1 files changed, 135 insertions, 19 deletions
diff --git a/chain/src/plan.org b/chain/src/plan.org
index 8c63492..61738a9 100644
--- a/chain/src/plan.org
+++ b/chain/src/plan.org
@@ -2,29 +2,73 @@
 #+AUTHOR: Durand
 #+DATE: <2022-11-18 Ven 19:57>
 
-* Things to do [2/7]
+* Things to do [5/10]
 
 - [X] Implement builders for graphs
 - [X] Find sets of the first terminals for each non-terminal, in the
   grammar module.
-- [-] NFA [4/5]
+- [-] Establish a testing framework of various grammars. [5/6]
+  + [X] One simple grammar
+  + [X] Notes
+  + [X] Parentheses
+  + [X] Pathelogical left-recursive
+  + [X] Pathelogical right-recursive
+  + [ ] Pathelogically ambiguous
+    # More should be added
+- [X] NFA [4/4]
   + [X] Add regular expression into NFA.

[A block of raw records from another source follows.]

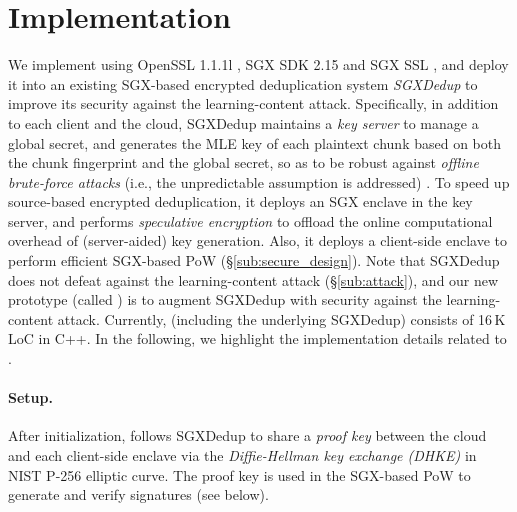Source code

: \section{Implementation}
\label{sec:implementation}

We implement \sysnameF using OpenSSL 1.1.1l \cite{openssl}, SGX SDK 2.15 \cite{sgxsdk} and SGX SSL \cite{sgxssl}, and deploy it into an existing SGX-based encrypted deduplication system {\em SGXDedup} \cite{ren21} to improve its security against the learning-content attack. Specifically, in addition to each client and the cloud, SGXDedup maintains a {\em key server} to manage a global secret, and generates the MLE key of each plaintext chunk based on both the chunk fingerprint and the global secret, so as to be robust against {\em offline brute-force attacks} (i.e., the unpredictable assumption is addressed) \cite{bellare13b}. To speed up source-based encrypted deduplication, it deploys an SGX enclave in the key server, and performs {\em speculative encryption} \cite{eduardo19} to offload the online computational overhead of (server-aided) key generation. Also, it deploys a client-side enclave to perform efficient SGX-based PoW (\S\ref{sub:secure_design}).
Note that SGXDedup does not defeat against the learning-content attack (\S\ref{sub:attack}), and our new prototype (called \prototype) is to augment SGXDedup with security against the learning-content attack.
Currently, \prototype (including the underlying SGXDedup) consists of 16\,K LoC in C++.
In the following, we highlight the implementation details related to \prototype.








\paragraph{Setup.}
After initialization, \prototype follows SGXDedup to share a {\em proof key} between the cloud and each client-side enclave via the {\em Diffie-Hellman key exchange (DHKE)} in NIST P-256 elliptic curve. The proof key is used in the SGX-based PoW to generate and verify signatures (see below).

   + [X] Convert a set of regular expressions into a nondeterministic
     finite automaton, where non-terminals denote the indices of
     regular expressions in the set to substitute.
-  + [X] Convert a grammar into its grammar of left-linear closures of
-    non-temrinals and their derivatives.
-  + [X] Convert nondeterministic finite automata to their null
-    closures.
-  + [ ] Test more grammars to ensure it works correctly.
-- [ ] Define the Atom trait.
-- [ ] Implement virtual nodes for each derivative of each atom: The
-  lack of this step might be the root cause of the failure of the
-  previous version of this package.
-- [ ] Implement languages. [0/2]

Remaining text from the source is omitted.